No Talking

A permission slip

“Talking to keep yourself warm”

is a Finnish idiom my mom taught me that I like so much. It means what you might think it means: talking for no reason.

An apocryphal Finnish story:

A man and his mute teenage son were walking in a forest. The father was walking ahead and after a cracking sound he heard a voice behind him say, “Dad! Watch out! A tree is going to fall!” He turned around in shock—his son had spoken!—and a giant tree fell across the path in front of them. They stood there in silence a moment and then the father said, “I had no idea. I had no idea you could speak!”

His son shrugged and said, “There was nothing important to say.”

You’re allowed to be quiet. You’re allowed to not know what to say. You’re allowed to not speak before you’re ready.

There are valuable things to know that you can’t think towards in words or even know in words once you’re starting to know them.

A large enough dose of silence will eventually make something bubble up that makes you say, “Huh,” and you’ll know enough what you mean, and you’ll know that if you try and grab the bubbled-up understanding by the neck and cram it into words too fast, you’ll kill it.

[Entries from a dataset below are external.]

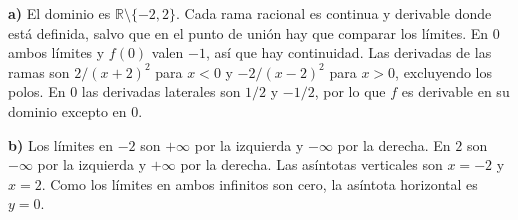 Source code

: \textbf{a)} El dominio es $\mathbb R\setminus\{-2,2\}$. Cada rama racional es continua y derivable donde está definida, salvo que en el punto de unión hay que comparar los límites. En $0$ ambos límites y $f(0)$ valen $-1$, así que hay continuidad. Las derivadas de las ramas son $2/(x+2)^2$ para $x<0$ y $-2/(x-2)^2$ para $x>0$, excluyendo los polos. En $0$ las derivadas laterales son $1/2$ y $-1/2$, por lo que $f$ es derivable en su dominio excepto en $0$.

\textbf{b)} Los límites en $-2$ son $+\infty$ por la izquierda y $-\infty$ por la derecha. En $2$ son $-\infty$ por la izquierda y $+\infty$ por la derecha. Las asíntotas verticales son $x=-2$ y $x=2$. Como los límites en ambos infinitos son cero, la asíntota horizontal es $y=0$.
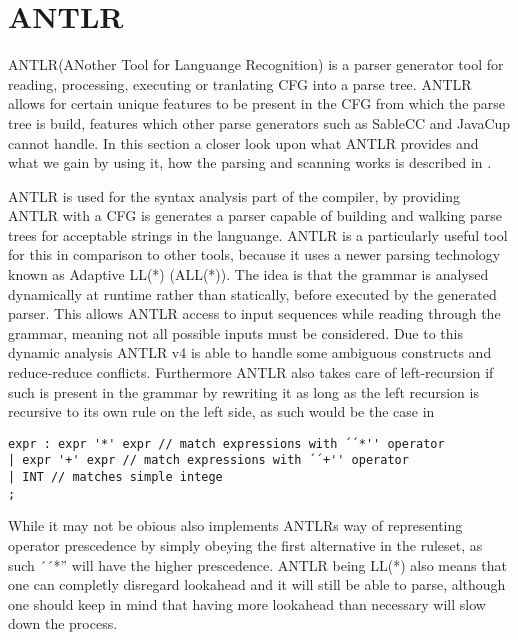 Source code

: \section{ANTLR}
ANTLR(ANother Tool for Languange Recognition) is a parser generator tool for reading, processing, executing or tranlating CFG into a parse tree.
ANTLR allows for certain unique features to be present in the CFG from which the parse tree is build, features which other parse generators such as SableCC and JavaCup cannot handle. 
In this section a closer look upon what ANTLR provides and what we gain by using it, how the parsing and scanning works is described in .

ANTLR is used for the syntax analysis part of the compiler, by providing ANTLR with a CFG is generates a parser capable of building and walking parse trees for acceptable strings in the languange.
ANTLR is a particularly useful tool for this in comparison to other tools, because it uses a newer parsing technology known as Adaptive LL(*) (ALL(*)).
The idea is that the grammar is analysed dynamically at runtime rather than statically, before executed by the generated parser.
This allows ANTLR access to input sequences while reading through the grammar, meaning not all possible inputs must be considered.
Due to this dynamic analysis ANTLR v4 is able to handle some ambiguous constructs and reduce-reduce conflicts.
Furthermore ANTLR also takes care of left-recursion if such is present in the grammar by rewriting it as long as the left recursion is recursive to its own rule on the left side, as such would be the case in 
\begin{lstlisting}[caption=An ambiguous rule for expr,frame=tlrb,label={lst:amb}]
expr : expr '*' expr // match expressions with ´´*'' operator
| expr '+' expr // match expressions with ´´+'' operator
| INT // matches simple intege
;
\end{lstlisting}
While it may not be obious  also implements ANTLRs way of representing operator prescedence by simply obeying the first alternative in the ruleset, as such ´´*'' will have the higher prescedence.
ANTLR being LL(*) also means that one can completly disregard lookahead and it will still be able to parse, although one should keep in mind that having more lookahead than necessary will slow down the process.

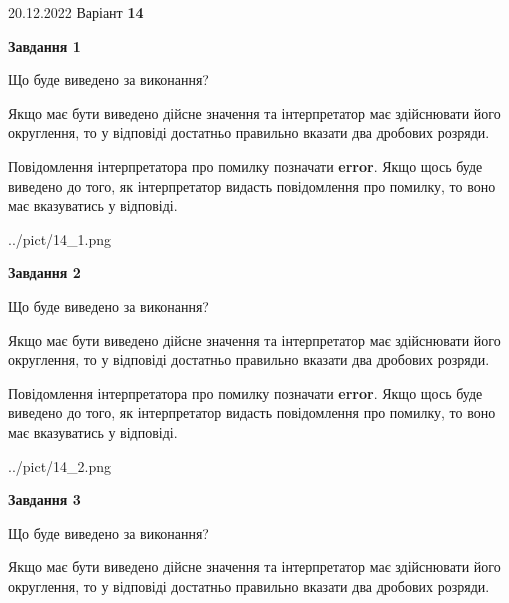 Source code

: \documentclass[12pt, ukrainian]{article}
\begin{document}
{20.12.2022 Варіант \No \textbf { 14 }\par}
{
\begin {Large}

{\begin {center}\textbf{Завдання 1}\end {center}}\par
Що буде виведено за виконання? \par

Якщо має бути виведено дійсне значення та інтерпретатор має здійснювати його округлення, 
то у відповіді достатньо правильно вказати два дробових розряди.

Повідомлення інтерпретатора про помилку позначати \textbf{error}.
Якщо щось буде виведено до того, як інтерпретатор видасть повідомлення про помилку, 
то воно має вказуватись у відповіді. \par

\begin{center}
	{../pict/14_1.png}
\end{center}
\newpage

{\begin {center}\textbf{Завдання 2}\end {center}}\par
Що буде виведено за виконання? \par

Якщо має бути виведено дійсне значення та інтерпретатор має здійснювати його округлення, 
то у відповіді достатньо правильно вказати два дробових розряди.

Повідомлення інтерпретатора про помилку позначати \textbf{error}.
Якщо щось буде виведено до того, як інтерпретатор видасть повідомлення про помилку, 
то воно має вказуватись у відповіді. \par

\begin{center}
	{../pict/14_2.png}
\end{center}
\newpage

{\begin {center}\textbf{Завдання 3}\end {center}}\par
Що буде виведено за виконання? \par

Якщо має бути виведено дійсне значення та інтерпретатор має здійснювати його округлення, 
то у відповіді достатньо правильно вказати два дробових розряди.


\end{Large}}
\end{document}
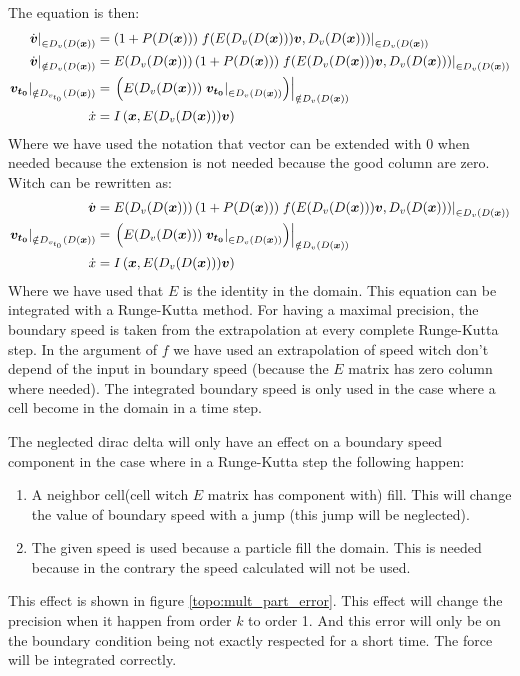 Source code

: The equation is then:
\begin{align}
	\left.\dot{{\boldsymbol {v}}}\right|_{\in D_{v}(D({\boldsymbol {x}}))}&=\left(1+P(D({\boldsymbol {x}}))\right)\left.f(E(D_v(D({\boldsymbol {x}}))){\boldsymbol {v}},D_{v}(D({\boldsymbol {x}})))\right|_{\in D_{v}(D({\boldsymbol {x}}))}\\
	\left.\dot{{\boldsymbol {v}}}\right|_{\notin D_{v}(D({\boldsymbol {x}}))}&=E(D_v(D({\boldsymbol {x}})))\left(1+P(D({\boldsymbol {x}}))\right)\left.f(E(D_v(D({\boldsymbol {x}}))){\boldsymbol {v}},D_{v}(D({\boldsymbol {x}})))\right|_{\in D_{v}(D({\boldsymbol {x}}))}\\
	\left.{\boldsymbol {v_{t_0}}}\right|_{\notin D_{v_{t_0}}(D({\boldsymbol {x}}))}&=\left.\left(E(D_v(D({\boldsymbol {x}})))\left.{\boldsymbol {v_{t_0}}}\right|_{\in D_{v}(D({\boldsymbol {x}}))}\right)\right|_{\notin D_{v}(D({\boldsymbol {x}}))}\\
	\dot{x}&=I\left({\boldsymbol {x}},E(D_v(D({\boldsymbol {x}}))){\boldsymbol {v}}\right)\\
\end{align}
Where we have used the notation that vector can be extended with 0 when needed because the extension is not needed because the good column are zero.
Witch can be rewritten as:
\begin{align}\label{topo:equ:onediff}
	\dot{{\boldsymbol {v}}}&=E(D_v(D({\boldsymbol {x}})))\left(1+P(D({\boldsymbol {x}}))\right)\left.f(E(D_v(D({\boldsymbol {x}}))){\boldsymbol {v}},D_{v}(D({\boldsymbol {x}})))\right|_{\in D_{v}(D({\boldsymbol {x}}))}\\
	\left.{\boldsymbol {v_{t_0}}}\right|_{\notin D_{v_{t_0}}(D({\boldsymbol {x}}))}&=\left.\left(E(D_v(D({\boldsymbol {x}})))\left.{\boldsymbol {v_{t_0}}}\right|_{\in D_{v}(D({\boldsymbol {x}}))}\right)\right|_{\notin D_{v}(D({\boldsymbol {x}}))}\\
	\dot{x}&=I\left({\boldsymbol {x}},E(D_v(D({\boldsymbol {x}}))){\boldsymbol {v}}\right)\\
\end{align}
Where we have used that $E$ is the identity in the domain.
This equation can be integrated with a Runge-Kutta method.
For having a maximal precision, the boundary speed is taken from the extrapolation at every complete Runge-Kutta step.
In the argument of $f$ we have used an extrapolation of speed witch don't depend of the input in boundary speed (because the $E$ matrix has zero column where needed).
The integrated boundary speed is only used in the case where a cell become in the domain in a time step.

The neglected dirac delta will only have an effect on a boundary speed component in the case where in a Runge-Kutta step the following happen:
\begin{enumerate}
	\item A neighbor cell(cell witch $E$ matrix has component with) fill.
	This will change the value of boundary speed with a jump (this jump will be neglected).
	\item The given speed is used because a particle fill the domain.
	This is needed because in the contrary the speed calculated will not be used.
\end{enumerate}
This effect is shown in figure \ref{topo:mult_part_error}.
This effect will change the precision when it happen from order $k$ to order 1.
And this error will only be on the boundary condition being not exactly respected for a short time.
The force will be integrated correctly.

You don’t have to fill the silence. You don’t have to fill your own silence, ie, you don’t have to know the thing you want to know as fast as you want to know it. And you don’t have to fill all the silences around you, socially, to perform who you are for the people so they won’t forget you.

If you’re quiet, you’ll know where this applies and where it doesn’t apply. Sometimes your words are needed. But it’s not so often that they’re needed. Welcome, yes, widely and a lot. Needed, not so often.

I wanted to know this today and I thought you might want to know this, too.